Page MenuHomePhabricator

Add wl_id to watchlist tables on production dbs
Closed, ResolvedPublic

Description

The ALTER TABLES to run: https://gerrit.wikimedia.org/r/#/c/271435/5/maintenance/archives/patch-watchlist-wl_id.sql

Where to run those changes: All mediawiki dbs

When to run those changes: ASAP

If the schema change is backwards compatible: compatible with the current code deployed.
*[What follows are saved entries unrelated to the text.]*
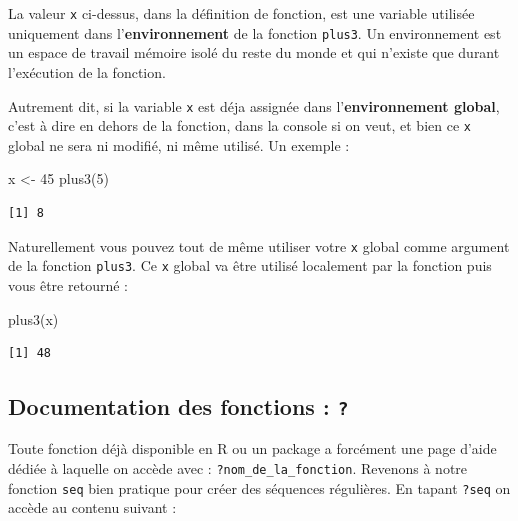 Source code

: \documentclass[
  letterpaper,
  DIV=11,
  numbers=noendperiod]{scrreprt}
\newenvironment{Shaded}{\begin{snugshade}}{\end{snugshade}}
\newcommand{\DecValTok}[1]{\textcolor[rgb]{0.68,0.00,0.00}{#1}}
\newcommand{\FunctionTok}[1]{\textcolor[rgb]{0.28,0.35,0.67}{#1}}
\newcommand{\NormalTok}[1]{\textcolor[rgb]{0.00,0.23,0.31}{#1}}
\newcommand{\OtherTok}[1]{\textcolor[rgb]{0.00,0.23,0.31}{#1}}
\begin{document}
La valeur \texttt{x} ci-dessus, dans la définition de fonction, est une
variable utilisée uniquement dans l'\textbf{environnement} de la
fonction \texttt{plus3}. Un environnement est un espace de travail
mémoire isolé du reste du monde et qui n'existe que durant l'exécution
de la fonction.

Autrement dit, si la variable \texttt{x} est déja assignée dans
l'\textbf{environnement global}, c'est à dire en dehors de la fonction,
dans la console si on veut, et bien ce \texttt{x} global ne sera ni
modifié, ni même utilisé. Un exemple :

\begin{Shaded}
\begin{Highlighting}[]
\NormalTok{x }\OtherTok{\textless{}{-}} \DecValTok{45}
\FunctionTok{plus3}\NormalTok{(}\DecValTok{5}\NormalTok{)}
\end{Highlighting}
\end{Shaded}

\begin{verbatim}
[1] 8
\end{verbatim}

Naturellement vous pouvez tout de même utiliser votre \texttt{x} global
comme argument de la fonction \texttt{plus3}. Ce \texttt{x} global va
être utilisé localement par la fonction puis vous être retourné :

\begin{Shaded}
\begin{Highlighting}[]
\FunctionTok{plus3}\NormalTok{(x)}
\end{Highlighting}
\end{Shaded}

\begin{verbatim}
[1] 48
\end{verbatim}

\hypertarget{documentation-des-fonctions}{%
\subsection{\texorpdfstring{Documentation des fonctions :
\texttt{?}}{Documentation des fonctions : ?}}\label{documentation-des-fonctions}}

Toute fonction déjà disponible en R ou un package a forcément une page
d'aide dédiée à laquelle on accède avec :
\texttt{?nom\_de\_la\_fonction}. Revenons à notre fonction \texttt{seq}
bien pratique pour créer des séquences régulières. En tapant
\texttt{?seq} on accède au contenu suivant :
\end{document}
If the schema change has been tested already on some of the test/beta wikis. Usually, as a last test, change should be applied
to testwiki first: We will be testing on Labs, Beta and testwiki (along with deployment). Nothing actually uses the id field yet so this basically should be a noop

If it involves new columns or tables, if the data should be made available on the labs replicas. Similar question if it involves deletion of data previously available on labs. YES

Status as of 2017-04-27: Done on eqiad, pending on codfw. Do not deploy any code based on it yet.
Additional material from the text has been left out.